Condottiere
Emperor Mongoose
My Mandroid Friday
“We need to leverage what we have,” said the player. “So, Dave is our Steward. He can get us in via a catering service. Minions gotta eat. And he can at least sneak us as far as the kitchen. Snacks, am I right?”I think the strength and weakness of the Traveller skill set is that you can use many skills for the same task. Players are quite inventive in crowbarring the skills they have into every situation possible.
I disagree that Steward skill implies "strong elements of organisation, planning and management". The skill description allows of "basic management" but that is not much of a bar. Every skill will include an element of management, organisation and planning. Engineers do it, as do Scientists and virtually anyone with a Profession. Tactics requires planning and organisation and even some aspects of Streetwise will require it.

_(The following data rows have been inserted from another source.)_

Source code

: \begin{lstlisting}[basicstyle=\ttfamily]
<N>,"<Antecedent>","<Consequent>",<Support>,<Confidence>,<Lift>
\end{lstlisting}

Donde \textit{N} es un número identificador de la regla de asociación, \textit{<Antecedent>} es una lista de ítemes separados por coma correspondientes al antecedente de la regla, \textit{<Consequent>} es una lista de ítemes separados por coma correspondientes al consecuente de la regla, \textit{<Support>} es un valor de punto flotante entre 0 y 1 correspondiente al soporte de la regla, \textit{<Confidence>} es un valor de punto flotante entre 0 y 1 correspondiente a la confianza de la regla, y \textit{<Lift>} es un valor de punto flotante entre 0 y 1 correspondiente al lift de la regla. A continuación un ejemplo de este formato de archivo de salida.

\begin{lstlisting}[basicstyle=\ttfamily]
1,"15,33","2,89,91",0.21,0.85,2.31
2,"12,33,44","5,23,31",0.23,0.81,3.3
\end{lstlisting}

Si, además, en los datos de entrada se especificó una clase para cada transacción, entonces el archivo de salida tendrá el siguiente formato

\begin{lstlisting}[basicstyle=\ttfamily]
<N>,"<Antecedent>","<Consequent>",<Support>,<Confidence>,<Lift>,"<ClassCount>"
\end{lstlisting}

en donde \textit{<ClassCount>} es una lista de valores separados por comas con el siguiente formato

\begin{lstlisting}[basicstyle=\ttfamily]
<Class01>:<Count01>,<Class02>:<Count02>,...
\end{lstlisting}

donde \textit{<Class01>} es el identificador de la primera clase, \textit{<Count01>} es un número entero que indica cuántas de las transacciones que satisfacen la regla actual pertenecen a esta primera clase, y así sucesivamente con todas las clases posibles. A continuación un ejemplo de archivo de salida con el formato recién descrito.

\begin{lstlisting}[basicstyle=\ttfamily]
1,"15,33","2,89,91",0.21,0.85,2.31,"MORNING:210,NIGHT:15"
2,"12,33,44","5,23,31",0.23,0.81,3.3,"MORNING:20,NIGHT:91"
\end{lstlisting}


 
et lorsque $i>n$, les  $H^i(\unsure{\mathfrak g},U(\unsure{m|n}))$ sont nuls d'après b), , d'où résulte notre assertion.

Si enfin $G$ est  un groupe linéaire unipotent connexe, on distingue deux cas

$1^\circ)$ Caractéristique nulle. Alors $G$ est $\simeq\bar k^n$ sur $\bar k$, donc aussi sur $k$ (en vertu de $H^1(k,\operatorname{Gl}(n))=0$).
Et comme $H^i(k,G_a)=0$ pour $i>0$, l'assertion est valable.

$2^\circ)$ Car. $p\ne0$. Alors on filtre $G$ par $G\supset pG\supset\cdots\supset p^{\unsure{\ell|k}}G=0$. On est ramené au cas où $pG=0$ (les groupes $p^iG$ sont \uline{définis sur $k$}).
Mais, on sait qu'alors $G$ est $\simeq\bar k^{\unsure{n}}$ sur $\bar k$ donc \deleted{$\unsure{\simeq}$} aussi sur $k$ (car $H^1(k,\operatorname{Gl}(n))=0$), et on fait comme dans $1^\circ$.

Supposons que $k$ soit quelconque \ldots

If Steward covers everything a ship needs other than admin and contracts then it wouldn't be a primarily Merchant service skill, you would expect it to appear in Navy and Scout careers as well.
Planning and organisation should generally be something the players do, not a skill check. Where it needs to be abstracted Leadership would be the logical skill to tie it to.
The primary purpose of Steward is that bonus to finding passengers. Unless you decide to introduce an awkward passenger it is something that just happens off-screen. Just like the primary purpose of Astrogation is calculating your jump coordinates and unless the referee actually decides to throw in a space anomaly it has no general use. It is a "necessary" skill but a bit of a one trick pony.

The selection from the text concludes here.